When Citizen Lab published its findings in the October 2012 report “Backdoors are Forever: Hacking Team and the Targeting of Dissent?” the group also documented traces of the company’s spyware in a document sent to Ahmed Mansoor, a pro-democracy activist in the United Arab Emirates. Privacy advocates and human rights organizations were alarmed. “By fueling and legitimizing this global trade, we are creating a Pandora’s box,” Christopher Soghoian, the principal technologist with the American Civil Liberties Union’s Speech, Privacy, and Technology Project, told Bloomberg.
The Hacking Team, however, showed no signs of standing down. “Frankly, the evidence that the Citizen Lab report presents in this case doesn’t suggest anything inappropriately done by us,” company spokesman Eric Rabe told the Canadian Globe and Mail.

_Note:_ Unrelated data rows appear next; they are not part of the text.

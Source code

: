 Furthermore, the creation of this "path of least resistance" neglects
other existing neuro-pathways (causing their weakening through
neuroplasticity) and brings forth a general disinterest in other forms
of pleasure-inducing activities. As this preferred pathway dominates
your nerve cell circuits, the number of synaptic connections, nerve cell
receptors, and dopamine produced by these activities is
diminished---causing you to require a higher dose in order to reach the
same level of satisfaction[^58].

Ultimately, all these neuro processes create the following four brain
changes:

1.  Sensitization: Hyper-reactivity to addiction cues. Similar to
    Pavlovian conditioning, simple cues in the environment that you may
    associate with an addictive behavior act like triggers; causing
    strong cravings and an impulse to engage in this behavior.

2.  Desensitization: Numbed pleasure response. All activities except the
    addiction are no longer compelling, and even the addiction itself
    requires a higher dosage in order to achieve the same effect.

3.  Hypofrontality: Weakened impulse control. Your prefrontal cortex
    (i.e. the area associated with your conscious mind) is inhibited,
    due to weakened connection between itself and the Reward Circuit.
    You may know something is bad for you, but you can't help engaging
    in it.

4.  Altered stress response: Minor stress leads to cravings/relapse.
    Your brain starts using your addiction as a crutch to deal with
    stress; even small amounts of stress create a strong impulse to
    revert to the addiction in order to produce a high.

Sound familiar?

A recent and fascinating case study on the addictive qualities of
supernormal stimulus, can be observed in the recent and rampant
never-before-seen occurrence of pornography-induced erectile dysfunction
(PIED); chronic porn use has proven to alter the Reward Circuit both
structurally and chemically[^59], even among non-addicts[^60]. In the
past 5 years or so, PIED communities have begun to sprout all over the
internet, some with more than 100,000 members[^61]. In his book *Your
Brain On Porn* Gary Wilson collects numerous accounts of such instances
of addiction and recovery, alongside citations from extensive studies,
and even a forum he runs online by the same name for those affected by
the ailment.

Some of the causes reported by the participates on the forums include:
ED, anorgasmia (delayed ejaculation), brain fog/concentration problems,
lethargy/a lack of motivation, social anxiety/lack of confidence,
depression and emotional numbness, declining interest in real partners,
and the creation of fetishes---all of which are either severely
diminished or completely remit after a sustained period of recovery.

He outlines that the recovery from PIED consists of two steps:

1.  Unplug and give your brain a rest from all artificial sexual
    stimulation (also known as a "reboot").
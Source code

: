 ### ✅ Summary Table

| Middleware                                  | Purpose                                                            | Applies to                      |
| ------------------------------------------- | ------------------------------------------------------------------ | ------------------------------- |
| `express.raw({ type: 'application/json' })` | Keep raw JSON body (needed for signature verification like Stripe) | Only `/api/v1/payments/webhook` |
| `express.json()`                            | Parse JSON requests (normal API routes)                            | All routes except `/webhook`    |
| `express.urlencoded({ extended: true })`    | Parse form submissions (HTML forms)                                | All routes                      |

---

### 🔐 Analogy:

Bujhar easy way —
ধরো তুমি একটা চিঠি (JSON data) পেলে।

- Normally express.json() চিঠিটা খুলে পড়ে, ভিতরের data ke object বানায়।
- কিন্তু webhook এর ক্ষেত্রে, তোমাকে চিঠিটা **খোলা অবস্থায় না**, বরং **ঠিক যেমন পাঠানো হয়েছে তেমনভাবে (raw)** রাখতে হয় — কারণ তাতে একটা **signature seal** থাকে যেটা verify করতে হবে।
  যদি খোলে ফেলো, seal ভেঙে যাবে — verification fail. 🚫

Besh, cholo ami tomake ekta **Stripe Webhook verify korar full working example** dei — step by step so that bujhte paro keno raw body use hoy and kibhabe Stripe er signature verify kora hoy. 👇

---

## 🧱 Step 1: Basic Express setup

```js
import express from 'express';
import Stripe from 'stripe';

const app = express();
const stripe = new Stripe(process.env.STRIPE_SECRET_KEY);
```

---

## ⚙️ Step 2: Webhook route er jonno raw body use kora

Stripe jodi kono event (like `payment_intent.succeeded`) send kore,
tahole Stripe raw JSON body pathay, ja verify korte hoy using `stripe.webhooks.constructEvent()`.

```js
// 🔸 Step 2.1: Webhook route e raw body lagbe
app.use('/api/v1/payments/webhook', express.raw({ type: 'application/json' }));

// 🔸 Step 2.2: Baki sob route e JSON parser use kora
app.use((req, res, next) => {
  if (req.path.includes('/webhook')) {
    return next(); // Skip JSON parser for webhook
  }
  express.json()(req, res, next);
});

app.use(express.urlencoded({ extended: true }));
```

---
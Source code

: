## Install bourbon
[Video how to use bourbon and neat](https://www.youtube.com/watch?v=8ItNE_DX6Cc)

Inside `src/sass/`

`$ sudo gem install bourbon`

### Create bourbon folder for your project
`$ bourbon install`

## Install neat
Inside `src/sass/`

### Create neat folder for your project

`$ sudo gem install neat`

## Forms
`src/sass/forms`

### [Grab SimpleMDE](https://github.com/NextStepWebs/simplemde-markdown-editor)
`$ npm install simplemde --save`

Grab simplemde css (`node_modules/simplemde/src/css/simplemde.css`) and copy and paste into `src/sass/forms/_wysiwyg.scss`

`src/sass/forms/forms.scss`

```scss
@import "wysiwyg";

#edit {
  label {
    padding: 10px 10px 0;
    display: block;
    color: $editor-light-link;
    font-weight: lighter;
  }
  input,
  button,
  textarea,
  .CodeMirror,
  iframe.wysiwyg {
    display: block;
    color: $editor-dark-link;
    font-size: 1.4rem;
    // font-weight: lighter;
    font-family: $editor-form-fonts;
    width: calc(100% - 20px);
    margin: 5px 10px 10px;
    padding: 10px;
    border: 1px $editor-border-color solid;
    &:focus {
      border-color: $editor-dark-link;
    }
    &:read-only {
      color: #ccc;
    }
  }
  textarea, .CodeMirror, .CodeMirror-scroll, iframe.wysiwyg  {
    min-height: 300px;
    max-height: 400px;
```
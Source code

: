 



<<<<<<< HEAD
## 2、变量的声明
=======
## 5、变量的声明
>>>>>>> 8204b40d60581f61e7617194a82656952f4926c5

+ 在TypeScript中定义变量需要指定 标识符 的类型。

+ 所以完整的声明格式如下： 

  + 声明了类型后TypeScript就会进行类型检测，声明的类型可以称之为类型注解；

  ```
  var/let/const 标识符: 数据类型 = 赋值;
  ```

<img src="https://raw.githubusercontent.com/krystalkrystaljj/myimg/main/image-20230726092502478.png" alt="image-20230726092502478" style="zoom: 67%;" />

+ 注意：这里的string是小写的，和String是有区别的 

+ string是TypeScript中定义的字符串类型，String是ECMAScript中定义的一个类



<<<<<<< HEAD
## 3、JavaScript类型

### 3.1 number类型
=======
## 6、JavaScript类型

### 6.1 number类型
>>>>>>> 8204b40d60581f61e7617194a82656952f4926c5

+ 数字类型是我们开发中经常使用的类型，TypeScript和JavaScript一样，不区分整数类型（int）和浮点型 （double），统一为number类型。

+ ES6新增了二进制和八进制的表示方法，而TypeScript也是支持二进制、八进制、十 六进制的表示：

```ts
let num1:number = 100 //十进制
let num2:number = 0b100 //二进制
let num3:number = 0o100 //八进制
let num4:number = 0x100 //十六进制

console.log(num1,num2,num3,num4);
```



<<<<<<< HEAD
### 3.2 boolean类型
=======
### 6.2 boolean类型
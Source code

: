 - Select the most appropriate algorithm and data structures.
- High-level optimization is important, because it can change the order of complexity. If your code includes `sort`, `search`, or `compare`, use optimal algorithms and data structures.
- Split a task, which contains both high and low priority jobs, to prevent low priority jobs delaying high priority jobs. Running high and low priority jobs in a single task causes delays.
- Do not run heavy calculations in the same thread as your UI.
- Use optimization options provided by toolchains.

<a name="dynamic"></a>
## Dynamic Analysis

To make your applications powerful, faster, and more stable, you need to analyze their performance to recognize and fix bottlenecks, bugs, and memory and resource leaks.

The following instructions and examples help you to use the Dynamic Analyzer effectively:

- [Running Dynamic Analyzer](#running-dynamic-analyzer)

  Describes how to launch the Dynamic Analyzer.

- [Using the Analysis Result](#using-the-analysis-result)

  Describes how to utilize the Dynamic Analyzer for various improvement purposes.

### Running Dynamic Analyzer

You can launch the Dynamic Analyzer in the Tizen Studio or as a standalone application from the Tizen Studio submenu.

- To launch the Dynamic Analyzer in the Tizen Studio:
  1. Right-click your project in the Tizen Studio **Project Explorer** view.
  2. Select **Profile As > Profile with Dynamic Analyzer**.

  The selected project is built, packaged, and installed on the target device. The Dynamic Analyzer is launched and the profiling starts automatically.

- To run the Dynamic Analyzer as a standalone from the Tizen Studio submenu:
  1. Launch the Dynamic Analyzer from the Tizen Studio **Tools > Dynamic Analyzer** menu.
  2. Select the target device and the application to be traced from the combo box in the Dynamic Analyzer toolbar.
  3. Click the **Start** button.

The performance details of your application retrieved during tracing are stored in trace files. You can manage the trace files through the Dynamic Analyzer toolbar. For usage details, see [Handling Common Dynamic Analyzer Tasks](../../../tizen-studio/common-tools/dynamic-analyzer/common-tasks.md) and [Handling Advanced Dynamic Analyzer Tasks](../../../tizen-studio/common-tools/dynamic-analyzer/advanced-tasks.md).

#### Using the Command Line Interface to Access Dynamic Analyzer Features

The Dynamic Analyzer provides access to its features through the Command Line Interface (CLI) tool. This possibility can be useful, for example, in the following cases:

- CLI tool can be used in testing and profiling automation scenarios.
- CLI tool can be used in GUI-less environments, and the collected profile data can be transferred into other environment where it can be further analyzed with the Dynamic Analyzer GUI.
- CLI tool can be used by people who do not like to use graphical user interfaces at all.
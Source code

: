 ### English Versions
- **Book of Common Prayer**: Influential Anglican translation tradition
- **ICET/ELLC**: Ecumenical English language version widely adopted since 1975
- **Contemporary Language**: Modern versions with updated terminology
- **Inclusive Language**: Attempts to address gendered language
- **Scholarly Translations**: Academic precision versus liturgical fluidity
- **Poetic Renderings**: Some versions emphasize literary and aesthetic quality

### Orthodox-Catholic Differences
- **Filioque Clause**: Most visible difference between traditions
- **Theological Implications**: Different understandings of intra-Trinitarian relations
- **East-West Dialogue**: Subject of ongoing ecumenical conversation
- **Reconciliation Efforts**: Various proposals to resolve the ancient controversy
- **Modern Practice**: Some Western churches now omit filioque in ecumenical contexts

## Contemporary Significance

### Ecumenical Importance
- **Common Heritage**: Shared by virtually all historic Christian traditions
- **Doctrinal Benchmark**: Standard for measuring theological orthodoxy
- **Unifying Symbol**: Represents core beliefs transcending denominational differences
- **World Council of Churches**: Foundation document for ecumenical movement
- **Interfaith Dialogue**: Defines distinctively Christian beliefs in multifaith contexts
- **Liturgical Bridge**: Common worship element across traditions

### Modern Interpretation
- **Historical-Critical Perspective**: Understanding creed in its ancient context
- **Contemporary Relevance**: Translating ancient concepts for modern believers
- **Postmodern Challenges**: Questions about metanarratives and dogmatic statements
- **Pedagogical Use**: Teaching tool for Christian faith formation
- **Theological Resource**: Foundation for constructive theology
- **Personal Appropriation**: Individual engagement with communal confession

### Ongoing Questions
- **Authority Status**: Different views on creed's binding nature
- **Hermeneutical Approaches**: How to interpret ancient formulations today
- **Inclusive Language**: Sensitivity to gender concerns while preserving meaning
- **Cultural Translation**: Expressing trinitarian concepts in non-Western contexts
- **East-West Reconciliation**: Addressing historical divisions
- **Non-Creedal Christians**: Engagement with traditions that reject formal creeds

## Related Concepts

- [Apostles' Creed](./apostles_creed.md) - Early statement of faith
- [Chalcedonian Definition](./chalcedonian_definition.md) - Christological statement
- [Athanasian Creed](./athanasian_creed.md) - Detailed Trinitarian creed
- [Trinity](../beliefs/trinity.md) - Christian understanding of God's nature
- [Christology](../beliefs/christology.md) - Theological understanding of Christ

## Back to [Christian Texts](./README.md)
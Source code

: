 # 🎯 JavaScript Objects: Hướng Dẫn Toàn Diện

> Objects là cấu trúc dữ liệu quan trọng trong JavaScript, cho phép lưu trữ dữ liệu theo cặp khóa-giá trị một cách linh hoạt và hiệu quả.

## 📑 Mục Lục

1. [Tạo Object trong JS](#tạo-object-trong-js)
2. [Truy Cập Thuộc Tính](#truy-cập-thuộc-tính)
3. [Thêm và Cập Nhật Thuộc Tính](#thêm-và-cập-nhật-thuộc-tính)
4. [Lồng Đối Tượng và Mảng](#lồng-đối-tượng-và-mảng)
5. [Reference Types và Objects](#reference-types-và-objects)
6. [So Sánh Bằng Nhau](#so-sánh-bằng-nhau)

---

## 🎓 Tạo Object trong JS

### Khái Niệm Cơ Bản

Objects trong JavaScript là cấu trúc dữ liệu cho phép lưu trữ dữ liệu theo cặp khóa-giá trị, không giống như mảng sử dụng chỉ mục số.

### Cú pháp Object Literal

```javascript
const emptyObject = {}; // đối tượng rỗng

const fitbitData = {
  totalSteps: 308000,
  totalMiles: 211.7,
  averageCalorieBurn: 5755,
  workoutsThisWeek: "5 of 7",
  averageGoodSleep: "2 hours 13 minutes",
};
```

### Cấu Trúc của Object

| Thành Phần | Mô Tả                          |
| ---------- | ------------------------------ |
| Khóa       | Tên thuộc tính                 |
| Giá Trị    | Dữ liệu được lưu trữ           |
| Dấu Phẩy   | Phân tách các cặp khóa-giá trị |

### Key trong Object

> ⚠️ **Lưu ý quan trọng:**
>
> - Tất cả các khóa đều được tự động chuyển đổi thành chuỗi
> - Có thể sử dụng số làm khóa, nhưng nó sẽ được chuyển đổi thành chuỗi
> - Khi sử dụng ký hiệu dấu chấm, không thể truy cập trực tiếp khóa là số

As media and activists speculated about which countries the Italian firm served, the founder and CEO of the Hacking Team, David Vincenzetti, from his sleek, white office inside an unsuspecting residential building in Milan, took the bad press in stride. He joked with his colleagues in a private email that he was responsible for the “evilest technology” in the world.
A tall, lean 48-year-old Italian with a taste for expensive steak and designer suits, Vincenzetti has transformed himself over the past decade from an under-ground hacker working out of a windowless basement into a mogul worth millions. He is nothing if not militant about what he defines as justice: Julian Assange, the embattled founder of WikiLeaks, is “a criminal who by all means should be arrested, expatriated to the United States, and judged there”; whistleblower Chelsea Manning is “another lunatic”; Edward Snowden “should go to jail, absolutely.”
“Privacy is very important,” Vincenzetti says on a recent February morning in Milan, pausing to sip his espresso. “But national security is much more important.”
Vincenzetti’s position has come at a high cost. Disturbing incidents have been left in his wake: a spy’s suicide, dissidents’ arrests, and countless human rights abuses. “If I had known how crazy and dangerous he is,” Guido Landi, a former employee, says, “I would never have joined the Hacking Team.”